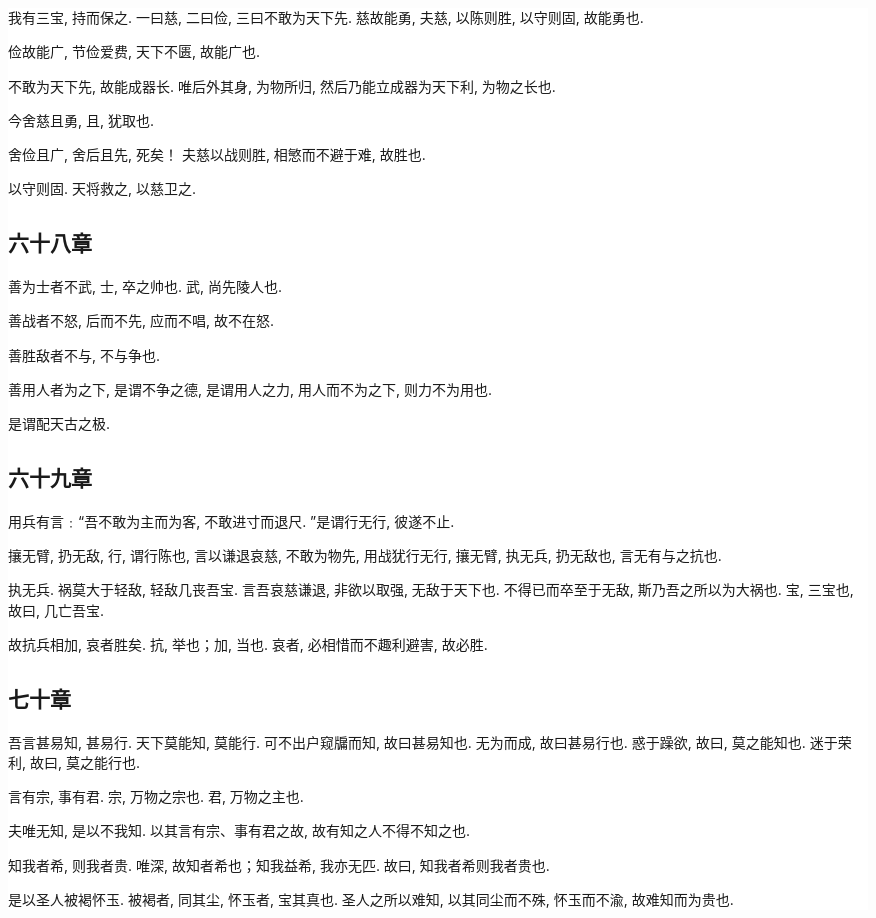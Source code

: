 我有三宝, 持而保之. 一曰慈, 二曰俭, 三曰不敢为天下先. 慈故能勇, 夫慈, 以陈则胜, 以守则固, 故能勇也.

俭故能广,
节俭爱费, 天下不匮, 故能广也.

不敢为天下先, 故能成器长.
唯后外其身, 为物所归, 然后乃能立成器为天下利, 为物之长也.

今舍慈且勇,
且, 犹取也.

舍俭且广, 舍后且先, 死矣！ 夫慈以战则胜,
相慜而不避于难, 故胜也.

以守则固. 天将救之, 以慈卫之.
## 六十八章
善为士者不武,
士, 卒之帅也. 武, 尚先陵人也.

善战者不怒,
后而不先, 应而不唱, 故不在怒.

善胜敌者不与,
不与争也.

善用人者为之下, 是谓不争之德, 是谓用人之力,
用人而不为之下, 则力不为用也.

是谓配天古之极.
## 六十九章
用兵有言﹕“吾不敢为主而为客, 不敢进寸而退尺. ”是谓行无行,
彼遂不止.

攘无臂, 扔无敌, 行, 谓行陈也, 言以谦退哀慈, 不敢为物先, 用战犹行无行, 攘无臂, 执无兵, 扔无敌也, 言无有与之抗也.

执无兵. 祸莫大于轻敌, 轻敌几丧吾宝. 言吾哀慈谦退, 非欲以取强, 无敌于天下也. 不得已而卒至于无敌, 斯乃吾之所以为大祸也. 宝, 三宝也, 故曰, 几亡吾宝.

故抗兵相加, 哀者胜矣.
抗, 举也；加, 当也. 哀者, 必相惜而不趣利避害, 故必胜.

## 七十章
吾言甚易知, 甚易行. 天下莫能知, 莫能行.
可不出户窥牖而知, 故曰甚易知也. 无为而成, 故曰甚易行也. 惑于躁欲, 故曰, 莫之能知也. 迷于荣利, 故曰, 莫之能行也.

言有宗, 事有君.
宗, 万物之宗也. 君, 万物之主也.

夫唯无知, 是以不我知.
以其言有宗、事有君之故, 故有知之人不得不知之也.

知我者希, 则我者贵.
唯深, 故知者希也；知我益希, 我亦无匹. 故曰, 知我者希则我者贵也.

是以圣人被褐怀玉.
被褐者, 同其尘, 怀玉者, 宝其真也. 圣人之所以难知, 以其同尘而不殊, 怀玉而不渝, 故难知而为贵也.
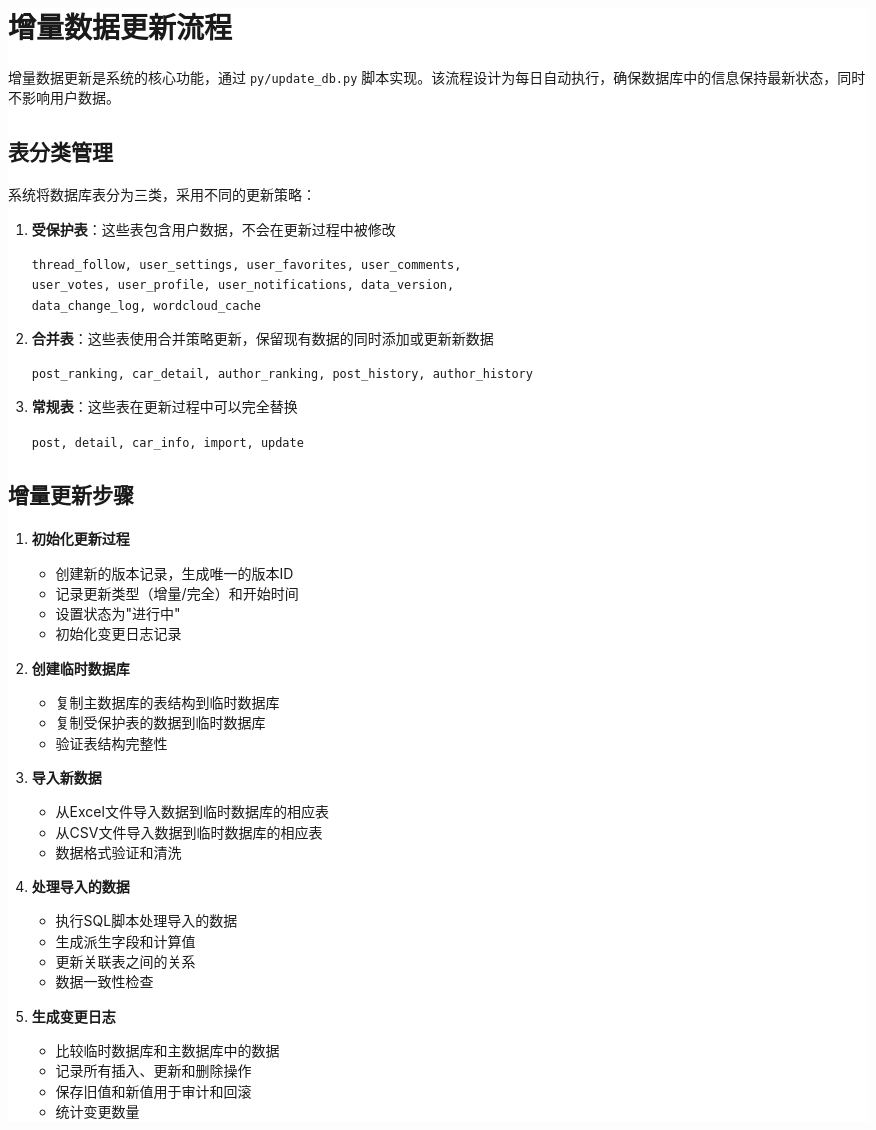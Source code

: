 # 增量数据更新流程

增量数据更新是系统的核心功能，通过 `py/update_db.py` 脚本实现。该流程设计为每日自动执行，确保数据库中的信息保持最新状态，同时不影响用户数据。

## 表分类管理

系统将数据库表分为三类，采用不同的更新策略：

1. **受保护表**：这些表包含用户数据，不会在更新过程中被修改
   ```
   thread_follow, user_settings, user_favorites, user_comments, 
   user_votes, user_profile, user_notifications, data_version, 
   data_change_log, wordcloud_cache
   ```

2. **合并表**：这些表使用合并策略更新，保留现有数据的同时添加或更新新数据
   ```
   post_ranking, car_detail, author_ranking, post_history, author_history
   ```

3. **常规表**：这些表在更新过程中可以完全替换
   ```
   post, detail, car_info, import, update
   ```

## 增量更新步骤

1. **初始化更新过程**
   - 创建新的版本记录，生成唯一的版本ID
   - 记录更新类型（增量/完全）和开始时间
   - 设置状态为"进行中"
   - 初始化变更日志记录

2. **创建临时数据库**
   - 复制主数据库的表结构到临时数据库
   - 复制受保护表的数据到临时数据库
   - 验证表结构完整性

3. **导入新数据**
   - 从Excel文件导入数据到临时数据库的相应表
   - 从CSV文件导入数据到临时数据库的相应表
   - 数据格式验证和清洗

4. **处理导入的数据**
   - 执行SQL脚本处理导入的数据
   - 生成派生字段和计算值
   - 更新关联表之间的关系
   - 数据一致性检查

5. **生成变更日志**
   - 比较临时数据库和主数据库中的数据
   - 记录所有插入、更新和删除操作
   - 保存旧值和新值用于审计和回滚
   - 统计变更数量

#### Exercise objective:
In the entries above, please find the line with "唯后外其身, 为物所归, 然后乃能立成器为天下利, 为物之长也." and the line with "唯深, 故知者希也；知我益希, 我亦无匹. 故曰, 知我者希则我者贵也.", then write out exactly those two lines and every line between them, and nothing more.

#### Answer to this problem:
唯后外其身, 为物所归, 然后乃能立成器为天下利, 为物之长也.

今舍慈且勇,
且, 犹取也.

舍俭且广, 舍后且先, 死矣！ 夫慈以战则胜,
相慜而不避于难, 故胜也.

以守则固. 天将救之, 以慈卫之.
## 六十八章
善为士者不武,
士, 卒之帅也. 武, 尚先陵人也.

善战者不怒,
后而不先, 应而不唱, 故不在怒.

善胜敌者不与,
不与争也.

善用人者为之下, 是谓不争之德, 是谓用人之力,
用人而不为之下, 则力不为用也.

是谓配天古之极.
## 六十九章
用兵有言﹕“吾不敢为主而为客, 不敢进寸而退尺. ”是谓行无行,
彼遂不止.

攘无臂, 扔无敌, 行, 谓行陈也, 言以谦退哀慈, 不敢为物先, 用战犹行无行, 攘无臂, 执无兵, 扔无敌也, 言无有与之抗也.

执无兵. 祸莫大于轻敌, 轻敌几丧吾宝. 言吾哀慈谦退, 非欲以取强, 无敌于天下也. 不得已而卒至于无敌, 斯乃吾之所以为大祸也. 宝, 三宝也, 故曰, 几亡吾宝.

故抗兵相加, 哀者胜矣.
抗, 举也；加, 当也. 哀者, 必相惜而不趣利避害, 故必胜.

## 七十章
吾言甚易知, 甚易行. 天下莫能知, 莫能行.
可不出户窥牖而知, 故曰甚易知也. 无为而成, 故曰甚易行也. 惑于躁欲, 故曰, 莫之能知也. 迷于荣利, 故曰, 莫之能行也.

言有宗, 事有君.
宗, 万物之宗也. 君, 万物之主也.

夫唯无知, 是以不我知.
以其言有宗、事有君之故, 故有知之人不得不知之也.

知我者希, 则我者贵.
唯深, 故知者希也；知我益希, 我亦无匹. 故曰, 知我者希则我者贵也.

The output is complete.